Kleindienst v. Mandel, 408 U.S. 753, 765, 92 S.Ct. 2576, 2583, 33 L.Ed.2d 683 (1972). See also Pell v. Procunier, 417 U.S. 817, 825, 94 S.Ct. 2800, 2805, 41 L.Ed.2d 495 (1974).
Such writing-only restrictions have sometimes been upheld in the context of commercial speech, e.g., Ohralik v. Ohio State Bar Ass’n, 436 U.S. 447, 467, 98 S.Ct. 1912, 1924, 56 L.Ed.2d 444 (1978) (limiting in-person attorney solicitation of clients); but the Court has never even remotely approved such a restriction of political expression. In fact, in a companion decision to Ohralik, the Supreme Court found such prophylactic rules unconstitutional as applied to solicitations by nonprofit organizations offering free legal assistance, explaining that the latter comprises core protected speech and association, and that in the latter context the First Amendment does not tolerate government regulation that might well pass muster where directed to the “conduct of commercial affairs.” In re Primus, 436 U.S. 412, 434, 98 S.Ct. 1893, 1906, 56 L.Ed.2d 417 (1978).
With respect to both rules — the equal space and prominence and the writing-only requirements — we readily accept that the government has an interest in unearthing disguised contributions. But the FEC is free to investigate any instance in which it thinks that inquiry has become collaboration; nothing, apart from eonclusory allegations, has been offered by the FEC to suggest that ordinary enforcement measures cannot adequately police “secret” corporate contributions. Cf. Turner Broadcasting, 512 U.S. at 664, 668, 114 S.Ct. at 2470, 2472 (plurality opinion). What it cannot do — at least without direct authorization — is simply to say that it is easier or more convenient to impair First Amendment interests than to prove a violation by conventional means or by more carefully tailored regulations.

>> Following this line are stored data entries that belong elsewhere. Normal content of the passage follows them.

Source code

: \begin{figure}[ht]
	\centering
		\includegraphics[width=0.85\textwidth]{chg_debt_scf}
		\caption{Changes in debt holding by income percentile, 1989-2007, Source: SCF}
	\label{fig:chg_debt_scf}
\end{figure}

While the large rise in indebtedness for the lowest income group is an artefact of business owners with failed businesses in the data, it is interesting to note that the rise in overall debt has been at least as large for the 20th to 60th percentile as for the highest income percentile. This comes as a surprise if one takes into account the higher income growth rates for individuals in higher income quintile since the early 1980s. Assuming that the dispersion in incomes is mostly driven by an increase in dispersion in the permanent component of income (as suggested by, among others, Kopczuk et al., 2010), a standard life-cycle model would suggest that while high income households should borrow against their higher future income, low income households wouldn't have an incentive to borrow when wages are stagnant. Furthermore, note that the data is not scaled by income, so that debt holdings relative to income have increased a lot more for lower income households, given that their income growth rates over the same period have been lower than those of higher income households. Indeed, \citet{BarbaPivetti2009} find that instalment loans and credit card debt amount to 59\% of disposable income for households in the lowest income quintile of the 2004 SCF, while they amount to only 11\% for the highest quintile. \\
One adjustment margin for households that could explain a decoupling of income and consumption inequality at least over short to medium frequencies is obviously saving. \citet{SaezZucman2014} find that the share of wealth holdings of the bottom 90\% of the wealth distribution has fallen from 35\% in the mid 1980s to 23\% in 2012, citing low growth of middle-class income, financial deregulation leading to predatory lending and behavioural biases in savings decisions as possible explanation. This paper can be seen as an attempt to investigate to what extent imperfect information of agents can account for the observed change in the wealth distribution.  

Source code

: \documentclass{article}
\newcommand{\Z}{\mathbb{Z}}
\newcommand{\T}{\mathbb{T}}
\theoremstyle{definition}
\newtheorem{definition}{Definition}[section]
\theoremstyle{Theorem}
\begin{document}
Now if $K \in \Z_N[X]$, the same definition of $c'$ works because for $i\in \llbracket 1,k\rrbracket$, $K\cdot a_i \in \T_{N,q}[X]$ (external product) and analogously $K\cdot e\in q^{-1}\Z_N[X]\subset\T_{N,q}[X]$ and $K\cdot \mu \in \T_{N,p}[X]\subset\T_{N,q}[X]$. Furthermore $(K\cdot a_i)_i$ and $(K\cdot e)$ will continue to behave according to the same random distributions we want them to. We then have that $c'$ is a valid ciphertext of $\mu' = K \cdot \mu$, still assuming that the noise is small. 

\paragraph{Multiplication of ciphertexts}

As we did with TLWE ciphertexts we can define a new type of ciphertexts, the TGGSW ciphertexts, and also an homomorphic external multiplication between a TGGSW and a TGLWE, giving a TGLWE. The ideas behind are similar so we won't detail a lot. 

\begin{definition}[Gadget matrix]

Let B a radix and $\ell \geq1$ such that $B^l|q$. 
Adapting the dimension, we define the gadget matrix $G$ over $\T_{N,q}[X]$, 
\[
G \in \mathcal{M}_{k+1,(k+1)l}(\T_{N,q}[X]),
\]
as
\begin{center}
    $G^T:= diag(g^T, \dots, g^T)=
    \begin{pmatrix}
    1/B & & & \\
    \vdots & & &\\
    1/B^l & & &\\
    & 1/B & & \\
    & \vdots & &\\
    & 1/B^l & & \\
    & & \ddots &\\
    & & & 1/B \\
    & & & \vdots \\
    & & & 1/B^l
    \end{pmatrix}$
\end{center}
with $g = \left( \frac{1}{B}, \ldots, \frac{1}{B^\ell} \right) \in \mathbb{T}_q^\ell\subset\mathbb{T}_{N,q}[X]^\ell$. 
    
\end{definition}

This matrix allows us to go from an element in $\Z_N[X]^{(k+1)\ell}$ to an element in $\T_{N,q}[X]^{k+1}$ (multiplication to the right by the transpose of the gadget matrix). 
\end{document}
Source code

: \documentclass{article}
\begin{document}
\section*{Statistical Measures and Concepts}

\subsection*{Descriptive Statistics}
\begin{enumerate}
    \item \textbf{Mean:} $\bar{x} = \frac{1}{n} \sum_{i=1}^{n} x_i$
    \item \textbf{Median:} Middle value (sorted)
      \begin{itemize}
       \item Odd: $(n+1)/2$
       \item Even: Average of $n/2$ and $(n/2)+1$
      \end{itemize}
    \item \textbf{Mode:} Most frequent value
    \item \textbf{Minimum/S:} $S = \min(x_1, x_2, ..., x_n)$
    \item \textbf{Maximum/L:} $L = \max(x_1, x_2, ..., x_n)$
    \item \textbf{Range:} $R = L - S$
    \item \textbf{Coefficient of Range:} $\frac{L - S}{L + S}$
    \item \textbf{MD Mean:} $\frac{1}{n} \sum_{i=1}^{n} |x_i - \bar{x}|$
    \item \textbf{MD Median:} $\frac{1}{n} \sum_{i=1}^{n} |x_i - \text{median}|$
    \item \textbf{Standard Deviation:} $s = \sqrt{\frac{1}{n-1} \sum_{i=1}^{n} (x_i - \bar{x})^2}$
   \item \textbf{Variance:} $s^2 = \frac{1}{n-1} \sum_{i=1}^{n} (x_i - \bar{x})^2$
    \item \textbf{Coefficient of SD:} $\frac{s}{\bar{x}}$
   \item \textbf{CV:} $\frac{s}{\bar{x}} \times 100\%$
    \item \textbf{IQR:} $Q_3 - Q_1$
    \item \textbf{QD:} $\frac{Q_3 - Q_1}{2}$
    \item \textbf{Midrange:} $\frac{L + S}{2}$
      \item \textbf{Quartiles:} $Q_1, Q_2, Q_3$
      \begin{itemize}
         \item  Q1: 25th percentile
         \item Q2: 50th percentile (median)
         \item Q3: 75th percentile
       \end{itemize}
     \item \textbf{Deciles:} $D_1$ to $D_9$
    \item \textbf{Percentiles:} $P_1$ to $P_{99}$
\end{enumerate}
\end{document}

The FEC might argue that it has not compelled speech or prevented oral access in absolute terms; it has merely said that these rules apply if a corporation wants to publish voting records or voter guides using its general treasury funds. And under Austin, Congress could constitutionally prohibit business corporations from engaging in these activities except through segregated funds; possibly, the Maine Committee is in the same position, depending on whether the Court views it as falling under Massachusetts Citizens or under Austin.
Yet the doctrine of unconstitutional conditions limits the government’s ability to make someone surrender constitutional rights even to obtain an advantage that could otherwise be withheld. See Regan v. Taxation With Representation of Wash., 461 U.S. 540, 545, 103 S.Ct. 1997, 2000-01, 76 L.Ed.2d 129 (1983). Here, a surrender of such rights is being required in order to do something— to publish political information about voting guides or records — that Congress has not made unlawful. We are not certain that Congress could require this sacrifice based on its own judgment of need, but the law in this realm is far from clear. Compare Rust v. Sullivan, 500 U.S. 173, 196-200, 111 S.Ct. 1759, 1773-76, 114 L.Ed.2d 233 (1991) with O’Hare Truck Serv., Inc. v. City of Northlake, — U.S. --,---, 116 S.Ct. 2353, 2356-57, 135 L.Ed.2d 874 (1996).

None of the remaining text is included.